7.1 At the outset, it is argued by the learned counsel that there is much delay in passing the impugned order by the Commissioner (Appeals) and therefore the order itself is non-est. The appeal was filed against the order passed by the adjudicating authority on 03.03.2023. Personal hearing was granted on 22.3.2023. Another opportunity of personal hearing was offered to the appellant on 18.04.2023. Thereafter, the impugned order has been passed with much delay only on 28.06.2023. Ld. counsel submitted that the copy of the impugned order was received by the appellant only on 01.09.2023. The delay in passing the impugned order by the Commissioner (Appeals) has caused much hardship to the appellant as the appellant has been prevented from reexporting the goods at the earliest. The goods have now been completely deteriorated and cannot be sold in the market. Ld. counsel submitted that as the goods have deteriorated and are not in a saleable condition, the imposition of redemption fine is not justified. Ld. counsel adverted to para-9 of the impugned order to argue that it has been noted by the Commissioner (Appeals) that there is no margin of profit as the goods are ordered to be re-exported and as the goods are of perishable nature. It is submitted that the appellant has incurred huge demurrage charges and redemption fine imposed may be set aside.

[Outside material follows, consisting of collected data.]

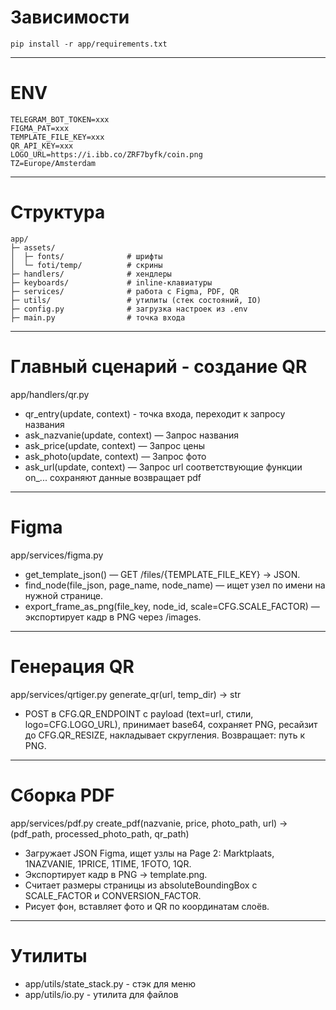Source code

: # Зависимости
```text
pip install -r app/requirements.txt
```

-----------------------------------------------------------

# ENV
```text
TELEGRAM_BOT_TOKEN=xxx
FIGMA_PAT=xxx
TEMPLATE_FILE_KEY=xxx
QR_API_KEY=xxx
LOGO_URL=https://i.ibb.co/ZRF7byfk/coin.png
TZ=Europe/Amsterdam
```
-----------------------------------------------------------

# Структура
```text
app/
├─ assets/
│  ├─ fonts/              # шрифты
│  └─ foti/temp/          # скрины
├─ handlers/              # хендлеры
├─ keyboards/             # inline-клавиатуры
├─ services/              # работа с Figma, PDF, QR
├─ utils/                 # утилиты (стек состояний, IO)
├─ config.py              # загрузка настроек из .env
├─ main.py                # точка входа
```

-----------------------------------------------------------

# Главный сценарий - создание QR
app/handlers/qr.py
  - qr_entry(update, context) - точка входа, переходит к запросу названия
  - ask_nazvanie(update, context) — Запрос названия
  - ask_price(update, context) — Запрос цены
  - ask_photo(update, context) — Запрос фото
  - ask_url(update, context) — Запрос url
  соответствующие функции on_... сохраняют данные
возвращает pdf

-----------------------------------------------------------

# Figma
app/services/figma.py
  - get_template_json() — GET /files/{TEMPLATE_FILE_KEY} → JSON.
  - find_node(file_json, page_name, node_name) — ищет узел по имени на нужной странице.
  - export_frame_as_png(file_key, node_id, scale=CFG.SCALE_FACTOR) — экспортирует кадр в PNG через /images.

-----------------------------------------------------------

# Генерация QR
app/services/qrtiger.py
generate_qr(url, temp_dir) -> str
  - POST в CFG.QR_ENDPOINT с payload (text=url, стили, logo=CFG.LOGO_URL), принимает base64, сохраняет PNG, ресайзит до CFG.QR_RESIZE, накладывает скругления.
    Возвращает: путь к PNG.

-----------------------------------------------------------

# Сборка PDF
app/services/pdf.py
create_pdf(nazvanie, price, photo_path, url) -> (pdf_path, processed_photo_path, qr_path)
  - Загружает JSON Figma, ищет узлы на Page 2: Marktplaats, 1NAZVANIE, 1PRICE, 1TIME, 1FOTO, 1QR.
  - Экспортирует кадр в PNG → template.png.
  - Считает размеры страницы из absoluteBoundingBox с SCALE_FACTOR и CONVERSION_FACTOR.
  - Рисует фон, вставляет фото и QR по координатам слоёв.

-----------------------------------------------------------

# Утилиты
  - app/utils/state_stack.py  - стэк для меню
  - app/utils/io.py           - утилита для файлов

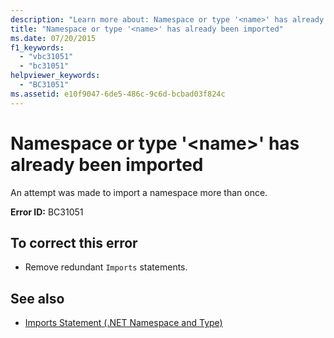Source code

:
 ```yaml
---
description: "Learn more about: Namespace or type '<name>' has already been imported"
title: "Namespace or type '<name>' has already been imported"
ms.date: 07/20/2015
f1_keywords: 
  - "vbc31051"
  - "bc31051"
helpviewer_keywords: 
  - "BC31051"
ms.assetid: e10f9047-6de5-486c-9c6d-bcbad03f824c
---
```

# Namespace or type '\<name>' has already been imported

An attempt was made to import a namespace more than once.  
  
 **Error ID:** BC31051  
  
## To correct this error  
  
- Remove redundant `Imports` statements.  
  
## See also

- [Imports Statement (.NET Namespace and Type)](../language-reference/statements/imports-statement-net-namespace-and-type.md)
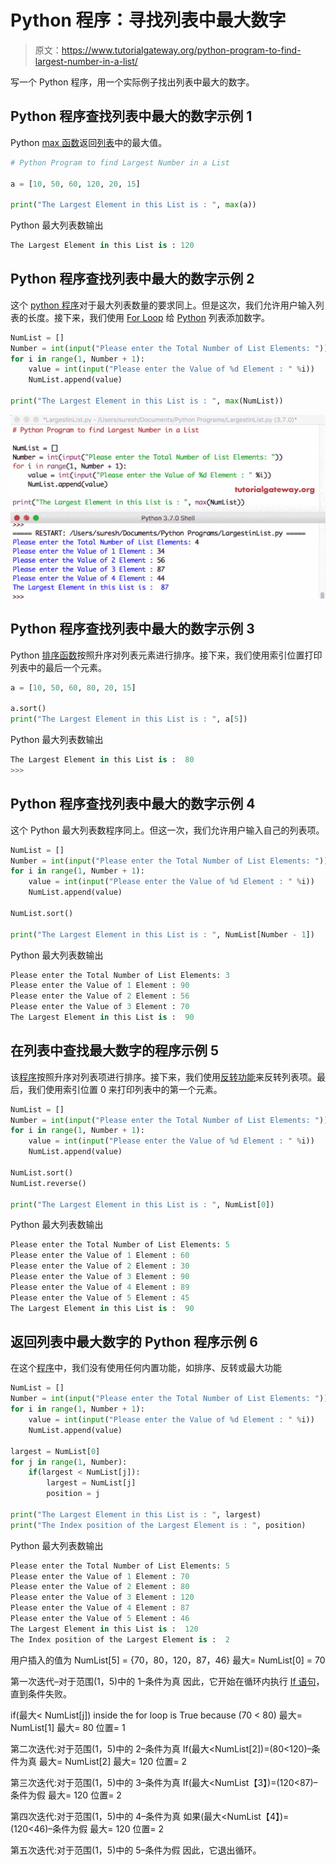 # Python 程序：寻找列表中最大数字

> 原文：<https://www.tutorialgateway.org/python-program-to-find-largest-number-in-a-list/>

写一个 Python 程序，用一个实际例子找出列表中最大的数字。

## Python 程序查找列表中最大的数字示例 1

Python [max 函数](https://www.tutorialgateway.org/python-max-list-function/)返回[列表](https://www.tutorialgateway.org/python-list/)中的最大值。

```py
# Python Program to find Largest Number in a List 

a = [10, 50, 60, 120, 20, 15]

print("The Largest Element in this List is : ", max(a))
```

Python 最大列表数输出

```py
The Largest Element in this List is : 120
```

## Python 程序查找列表中最大的数字示例 2

这个 [python 程序](https://www.tutorialgateway.org/python-programming-examples/)对于最大列表数量的要求同上。但是这次，我们允许用户输入列表的长度。接下来，我们使用 [For Loop](https://www.tutorialgateway.org/python-for-loop/) 给 [Python](https://www.tutorialgateway.org/python-tutorial/) 列表添加数字。

```py
NumList = []
Number = int(input("Please enter the Total Number of List Elements: "))
for i in range(1, Number + 1):
    value = int(input("Please enter the Value of %d Element : " %i))
    NumList.append(value)

print("The Largest Element in this List is : ", max(NumList))
```

![Python Program to find Largest Number in a List 2](img/7b6a6eebbe5ec224dbdbad2bf517cc6c.png)

## Python 程序查找列表中最大的数字示例 3

Python [排序函数](https://www.tutorialgateway.org/python-sort-list-function/)按照升序对列表元素进行排序。接下来，我们使用索引位置打印列表中的最后一个元素。

```py
a = [10, 50, 60, 80, 20, 15]

a.sort()
print("The Largest Element in this List is : ", a[5])
```

Python 最大列表数输出

```py
The Largest Element in this List is :  80
>>> 
```

## Python 程序查找列表中最大的数字示例 4

这个 Python 最大列表数程序同上。但这一次，我们允许用户输入自己的列表项。

```py
NumList = []
Number = int(input("Please enter the Total Number of List Elements: "))
for i in range(1, Number + 1):
    value = int(input("Please enter the Value of %d Element : " %i))
    NumList.append(value)

NumList.sort()

print("The Largest Element in this List is : ", NumList[Number - 1])
```

Python 最大列表数输出

```py
Please enter the Total Number of List Elements: 3
Please enter the Value of 1 Element : 90
Please enter the Value of 2 Element : 56
Please enter the Value of 3 Element : 70
The Largest Element in this List is :  90
```

## 在列表中查找最大数字的程序示例 5

该[程序](https://www.tutorialgateway.org/python-programming-examples/)按照升序对列表项进行排序。接下来，我们使用[反转功能](https://www.tutorialgateway.org/python-reverse-list-function/)来反转列表项。最后，我们使用索引位置 0 来打印列表中的第一个元素。

```py
NumList = []
Number = int(input("Please enter the Total Number of List Elements: "))
for i in range(1, Number + 1):
    value = int(input("Please enter the Value of %d Element : " %i))
    NumList.append(value)

NumList.sort()
NumList.reverse()

print("The Largest Element in this List is : ", NumList[0])
```

Python 最大列表数输出

```py
Please enter the Total Number of List Elements: 5
Please enter the Value of 1 Element : 60
Please enter the Value of 2 Element : 30
Please enter the Value of 3 Element : 90
Please enter the Value of 4 Element : 89
Please enter the Value of 5 Element : 45
The Largest Element in this List is :  90
```

## 返回列表中最大数字的 Python 程序示例 6

在这个[程序](https://www.tutorialgateway.org/python-programming-examples/)中，我们没有使用任何内置功能，如排序、反转或最大功能

```py
NumList = []
Number = int(input("Please enter the Total Number of List Elements: "))
for i in range(1, Number + 1):
    value = int(input("Please enter the Value of %d Element : " %i))
    NumList.append(value)

largest = NumList[0]    
for j in range(1, Number):
    if(largest < NumList[j]):
        largest = NumList[j]
        position = j

print("The Largest Element in this List is : ", largest)
print("The Index position of the Largest Element is : ", position)
```

Python 最大列表数输出

```py
Please enter the Total Number of List Elements: 5
Please enter the Value of 1 Element : 70
Please enter the Value of 2 Element : 80
Please enter the Value of 3 Element : 120
Please enter the Value of 4 Element : 87
Please enter the Value of 5 Element : 46
The Largest Element in this List is :  120
The Index position of the Largest Element is :  2
```

用户插入的值为
NumList[5] = {70，80，120，87，46}
最大= NumList[0] = 70

第一次迭代–对于范围(1，5)中的 1–条件为真
因此，它开始在循环内执行 [If 语句](https://www.tutorialgateway.org/python-if-statement/)，直到条件失败。

if(最大< NumList[j]) inside the for loop is True because (70 < 80)
最大= NumList[1]
最大= 80
位置= 1

第二次迭代:对于范围(1，5)中的 2–条件为真
If(最大<NumList[2])=(80<120)–条件为真
最大= NumList[2]
最大= 120
位置= 2

第三次迭代:对于范围(1，5)中的 3–条件为真
If(最大<NumList【3】)=(120<87)–条件为假
最大= 120
位置= 2

第四次迭代:对于范围(1，5)中的 4–条件为真
如果(最大<NumList【4】)=(120<46)–条件为假
最大= 120
位置= 2

第五次迭代:对于范围(1，5)中的 5–条件为假
因此，它退出循环。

7.2 With regard to the penalty imposed under Section 112 (a) (i) of Customs Act, 1962 as well as Section 114AA of the Act ibid, learned counsel submitted that the purchase of goods was on high sea sale basis and that they are not the original buyer. It is argued by the learned counsel that appellant was unaware of the nongenuineness of the documents furnished by the supplier. It is submitted that the Commissioner (Appeals) in para-9 of the order has noted that the contention of appellant that they were not aware of the forgery of documents cannot be brushed aside completely, though there is room to doubt the bonafides of the importers.
7.3 The decision of the Tribunal in the case of Goyal Trading Co. & Others Vs CC Nhava Sheva – Final Order No.86357-86362/2023 dt.6.9.2023 was relied by the learned counsel to submit that when the goods are ordered to be re-exported the Tribunal had set aside not only the redemption fine but also the penalty imposed under Section 112 (a) of the Customs Act, 1962. The Ld. Counsel submitted that though there is an allegation of undervaluation, the appellant is not disputing the issue of enhancement of value of goods. It is prayed that the appeal may be allowed.
8. Ld. A.R Shri R. Rajaraman appeared and argued for the Department.
8.1 With regard to the contention put forward by the learned counsel that there is delay in passing the impugned order by Commissioner (Appeals), Ld. A.R submitted that though personal hearing was granted on 22.03.2023 the appellant did not appear for the hearing. Only on 18.04.2023 the appellant appeared and argued the matter. The order has been passed within 2 months after the personal hearing and there is no delay in passing the impugned order. The original authority though ordered for confiscation has given the opportunity to the appellant to reexport the goods which should have been availed by them. The appellant cannot submit that they have incurred huge loss because of delay in passing the impugned order as there is no delay in passing the order.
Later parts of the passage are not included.